## WHAT IS EXPECTED
Below are records to retype exactly, except for the pictures.

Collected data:
============

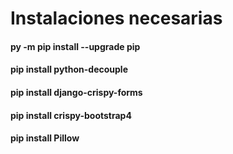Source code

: # Instalaciones necesarias

#### py -m pip install --upgrade pip
#### pip install python-decouple
#### pip install django-crispy-forms
#### pip install crispy-bootstrap4 
#### pip install Pillow

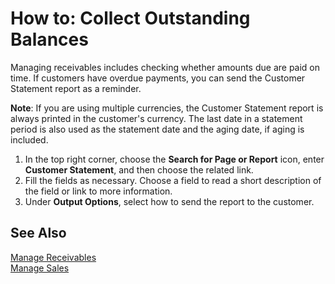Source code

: <properties
                pageTitle="How to: Collect Outstanding Balances| Project “Madeira”"
                description="How to: Collect Outstanding Balances"
                services="project-madeira"
                documentationCenter=""
                authors="SorenGP"
/>
<tags
    ms.service="project-madeira"
    ms.topic="article"
    ms.devlang="na"
    ms.tgt_pltfrm="na"
    ms.workload="Madeira"
    ms.date="05/12/2016"
    ms.author="SorenGP" />

# How to: Collect Outstanding Balances
Managing receivables includes checking whether amounts due are paid on time. If customers have overdue payments, you can send the Customer Statement report as a reminder.

**Note**: If you are using multiple currencies, the Customer Statement report is always printed in the customer's currency. The last date in a statement period is also used as the statement date and the aging date, if aging is included.

1. In the top right corner, choose the **Search for Page or Report** icon, enter **Customer Statement**, and then choose the related link.
2. Fill the fields as necessary. Choose a field to read a short description of the field or link to more information.
3. Under **Output Options**, select how to send the report to the customer.

## See Also
[Manage Receivables](receivables-manage-receivables.md)  
[Manage Sales](sales-manage-sales.md)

============

## REPLY TO THE TASK
Source code

: # Instalaciones necesarias

#### py -m pip install --upgrade pip
#### pip install python-decouple
#### pip install django-crispy-forms
#### pip install crispy-bootstrap4 
#### pip install Pillow

Source code

: <properties
                pageTitle="How to: Collect Outstanding Balances| Project “Madeira”"
                description="How to: Collect Outstanding Balances"
                services="project-madeira"
                documentationCenter=""
                authors="SorenGP"
/>
<tags
    ms.service="project-madeira"
    ms.topic="article"
    ms.devlang="na"
    ms.tgt_pltfrm="na"
    ms.workload="Madeira"
    ms.date="05/12/2016"
    ms.author="SorenGP" />

# How to: Collect Outstanding Balances
Managing receivables includes checking whether amounts due are paid on time. If customers have overdue payments, you can send the Customer Statement report as a reminder.

**Note**: If you are using multiple currencies, the Customer Statement report is always printed in the customer's currency. The last date in a statement period is also used as the statement date and the aging date, if aging is included.

1. In the top right corner, choose the **Search for Page or Report** icon, enter **Customer Statement**, and then choose the related link.
2. Fill the fields as necessary. Choose a field to read a short description of the field or link to more information.
3. Under **Output Options**, select how to send the report to the customer.

## See Also
[Manage Receivables](receivables-manage-receivables.md)  
[Manage Sales](sales-manage-sales.md)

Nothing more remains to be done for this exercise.